(Collected data)
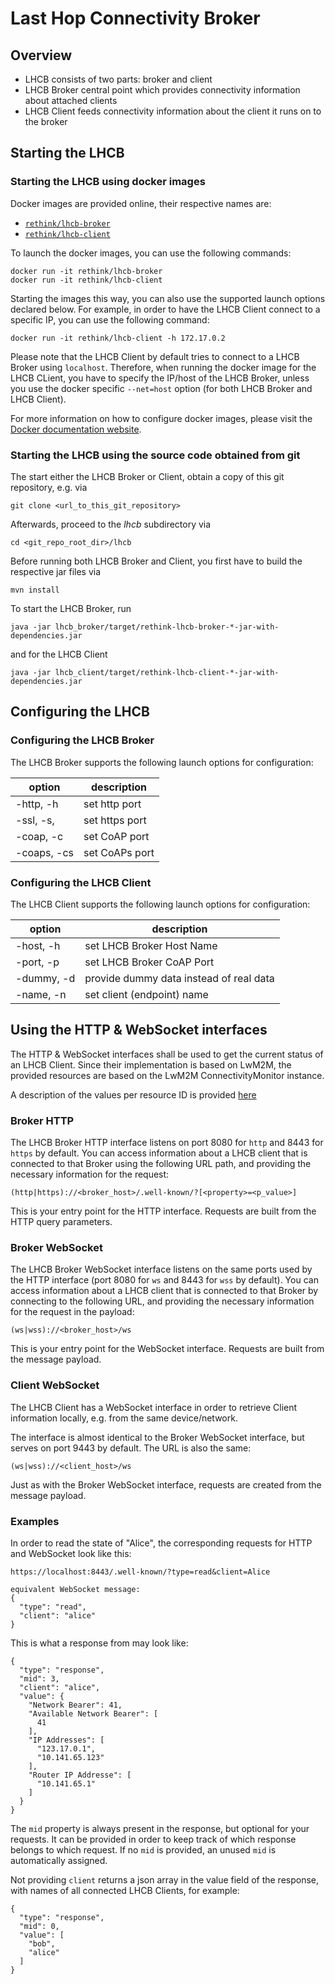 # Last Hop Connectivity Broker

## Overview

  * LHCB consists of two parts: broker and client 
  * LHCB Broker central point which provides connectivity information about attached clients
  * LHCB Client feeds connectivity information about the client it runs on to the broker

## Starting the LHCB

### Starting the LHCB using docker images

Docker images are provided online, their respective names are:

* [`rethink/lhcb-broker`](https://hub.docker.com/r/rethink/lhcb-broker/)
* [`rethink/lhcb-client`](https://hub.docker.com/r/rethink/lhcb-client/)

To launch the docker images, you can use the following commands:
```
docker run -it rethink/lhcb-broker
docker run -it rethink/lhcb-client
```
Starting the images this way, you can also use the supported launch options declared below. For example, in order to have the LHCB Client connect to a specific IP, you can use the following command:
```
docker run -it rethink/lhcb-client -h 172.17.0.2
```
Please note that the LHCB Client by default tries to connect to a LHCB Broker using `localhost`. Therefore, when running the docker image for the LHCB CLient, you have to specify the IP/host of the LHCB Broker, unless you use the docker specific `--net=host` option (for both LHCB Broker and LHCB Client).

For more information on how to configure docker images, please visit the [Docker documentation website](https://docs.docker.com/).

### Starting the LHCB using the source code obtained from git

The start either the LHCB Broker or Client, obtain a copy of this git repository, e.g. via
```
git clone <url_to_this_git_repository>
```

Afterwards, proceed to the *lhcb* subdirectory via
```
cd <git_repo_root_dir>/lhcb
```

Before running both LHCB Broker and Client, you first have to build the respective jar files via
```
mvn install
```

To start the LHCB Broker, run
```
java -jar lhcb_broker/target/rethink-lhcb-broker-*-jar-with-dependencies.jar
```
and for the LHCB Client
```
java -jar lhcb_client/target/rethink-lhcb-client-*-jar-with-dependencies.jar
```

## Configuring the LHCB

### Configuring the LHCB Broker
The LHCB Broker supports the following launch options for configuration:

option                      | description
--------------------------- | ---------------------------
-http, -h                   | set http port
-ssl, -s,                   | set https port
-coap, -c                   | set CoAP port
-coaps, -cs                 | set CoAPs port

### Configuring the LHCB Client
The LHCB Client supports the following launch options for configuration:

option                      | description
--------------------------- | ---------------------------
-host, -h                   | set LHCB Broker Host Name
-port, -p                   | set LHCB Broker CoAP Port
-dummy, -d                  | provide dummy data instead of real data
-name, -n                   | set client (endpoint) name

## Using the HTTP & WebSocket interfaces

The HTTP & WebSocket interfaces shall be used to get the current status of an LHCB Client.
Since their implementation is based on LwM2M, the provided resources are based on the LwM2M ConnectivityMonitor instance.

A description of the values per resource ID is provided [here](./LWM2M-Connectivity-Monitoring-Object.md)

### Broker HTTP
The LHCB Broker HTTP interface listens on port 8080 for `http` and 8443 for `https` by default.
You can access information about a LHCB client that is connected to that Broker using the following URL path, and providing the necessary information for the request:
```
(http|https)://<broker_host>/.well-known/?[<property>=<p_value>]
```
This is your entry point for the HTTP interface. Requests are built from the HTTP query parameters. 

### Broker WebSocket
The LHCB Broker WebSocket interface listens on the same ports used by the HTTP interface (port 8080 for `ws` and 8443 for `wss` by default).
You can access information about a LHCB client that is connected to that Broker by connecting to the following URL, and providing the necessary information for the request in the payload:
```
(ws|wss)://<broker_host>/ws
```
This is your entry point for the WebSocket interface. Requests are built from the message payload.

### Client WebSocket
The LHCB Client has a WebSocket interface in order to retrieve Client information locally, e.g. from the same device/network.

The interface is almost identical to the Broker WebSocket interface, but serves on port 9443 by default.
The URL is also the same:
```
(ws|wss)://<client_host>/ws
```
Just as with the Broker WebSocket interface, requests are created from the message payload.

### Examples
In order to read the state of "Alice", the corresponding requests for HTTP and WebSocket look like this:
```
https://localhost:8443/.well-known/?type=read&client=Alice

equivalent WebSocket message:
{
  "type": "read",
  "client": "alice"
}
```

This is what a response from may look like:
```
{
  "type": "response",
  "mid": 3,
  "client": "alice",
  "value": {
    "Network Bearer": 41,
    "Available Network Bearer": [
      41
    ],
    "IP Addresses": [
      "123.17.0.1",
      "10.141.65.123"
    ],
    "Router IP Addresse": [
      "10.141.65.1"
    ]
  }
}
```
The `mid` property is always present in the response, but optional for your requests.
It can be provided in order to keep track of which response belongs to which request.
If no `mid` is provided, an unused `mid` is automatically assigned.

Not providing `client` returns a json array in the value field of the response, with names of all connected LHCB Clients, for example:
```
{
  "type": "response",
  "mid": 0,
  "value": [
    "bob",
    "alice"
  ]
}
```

Work item = Please transcribe all of the records above exactly, leaving out any pictures.

Response =
 # Last Hop Connectivity Broker

## Overview

  * LHCB consists of two parts: broker and client 
  * LHCB Broker central point which provides connectivity information about attached clients
  * LHCB Client feeds connectivity information about the client it runs on to the broker

## Starting the LHCB

### Starting the LHCB using docker images

Docker images are provided online, their respective names are:

* [`rethink/lhcb-broker`](https://hub.docker.com/r/rethink/lhcb-broker/)
* [`rethink/lhcb-client`](https://hub.docker.com/r/rethink/lhcb-client/)

To launch the docker images, you can use the following commands:
```
docker run -it rethink/lhcb-broker
docker run -it rethink/lhcb-client
```
Starting the images this way, you can also use the supported launch options declared below. For example, in order to have the LHCB Client connect to a specific IP, you can use the following command:
```
docker run -it rethink/lhcb-client -h 172.17.0.2
```
Please note that the LHCB Client by default tries to connect to a LHCB Broker using `localhost`. Therefore, when running the docker image for the LHCB CLient, you have to specify the IP/host of the LHCB Broker, unless you use the docker specific `--net=host` option (for both LHCB Broker and LHCB Client).

For more information on how to configure docker images, please visit the [Docker documentation website](https://docs.docker.com/).

### Starting the LHCB using the source code obtained from git

The start either the LHCB Broker or Client, obtain a copy of this git repository, e.g. via
```
git clone <url_to_this_git_repository>
```

Afterwards, proceed to the *lhcb* subdirectory via
```
cd <git_repo_root_dir>/lhcb
```

Before running both LHCB Broker and Client, you first have to build the respective jar files via
```
mvn install
```

To start the LHCB Broker, run
```
java -jar lhcb_broker/target/rethink-lhcb-broker-*-jar-with-dependencies.jar
```
and for the LHCB Client
```
java -jar lhcb_client/target/rethink-lhcb-client-*-jar-with-dependencies.jar
```

## Configuring the LHCB

### Configuring the LHCB Broker
The LHCB Broker supports the following launch options for configuration:

option                      | description
--------------------------- | ---------------------------
-http, -h                   | set http port
-ssl, -s,                   | set https port
-coap, -c                   | set CoAP port
-coaps, -cs                 | set CoAPs port

### Configuring the LHCB Client
The LHCB Client supports the following launch options for configuration:

option                      | description
--------------------------- | ---------------------------
-host, -h                   | set LHCB Broker Host Name
-port, -p                   | set LHCB Broker CoAP Port
-dummy, -d                  | provide dummy data instead of real data
-name, -n                   | set client (endpoint) name

## Using the HTTP & WebSocket interfaces

The HTTP & WebSocket interfaces shall be used to get the current status of an LHCB Client.
Since their implementation is based on LwM2M, the provided resources are based on the LwM2M ConnectivityMonitor instance.

A description of the values per resource ID is provided [here](./LWM2M-Connectivity-Monitoring-Object.md)

### Broker HTTP
The LHCB Broker HTTP interface listens on port 8080 for `http` and 8443 for `https` by default.
You can access information about a LHCB client that is connected to that Broker using the following URL path, and providing the necessary information for the request:
```
(http|https)://<broker_host>/.well-known/?[<property>=<p_value>]
```
This is your entry point for the HTTP interface. Requests are built from the HTTP query parameters. 

### Broker WebSocket
The LHCB Broker WebSocket interface listens on the same ports used by the HTTP interface (port 8080 for `ws` and 8443 for `wss` by default).
You can access information about a LHCB client that is connected to that Broker by connecting to the following URL, and providing the necessary information for the request in the payload:
```
(ws|wss)://<broker_host>/ws
```
This is your entry point for the WebSocket interface. Requests are built from the message payload.

### Client WebSocket
The LHCB Client has a WebSocket interface in order to retrieve Client information locally, e.g. from the same device/network.

The interface is almost identical to the Broker WebSocket interface, but serves on port 9443 by default.
The URL is also the same:
```
(ws|wss)://<client_host>/ws
```
Just as with the Broker WebSocket interface, requests are created from the message payload.

### Examples
In order to read the state of "Alice", the corresponding requests for HTTP and WebSocket look like this:
```
https://localhost:8443/.well-known/?type=read&client=Alice

equivalent WebSocket message:
{
  "type": "read",
  "client": "alice"
}
```

This is what a response from may look like:
```
{
  "type": "response",
  "mid": 3,
  "client": "alice",
  "value": {
    "Network Bearer": 41,
    "Available Network Bearer": [
      41
    ],
    "IP Addresses": [
      "123.17.0.1",
      "10.141.65.123"
    ],
    "Router IP Addresse": [
      "10.141.65.1"
    ]
  }
}
```
The `mid` property is always present in the response, but optional for your requests.
It can be provided in order to keep track of which response belongs to which request.
If no `mid` is provided, an unused `mid` is automatically assigned.

Not providing `client` returns a json array in the value field of the response, with names of all connected LHCB Clients, for example:
```
{
  "type": "response",
  "mid": 0,
  "value": [
    "bob",
    "alice"
  ]
}
```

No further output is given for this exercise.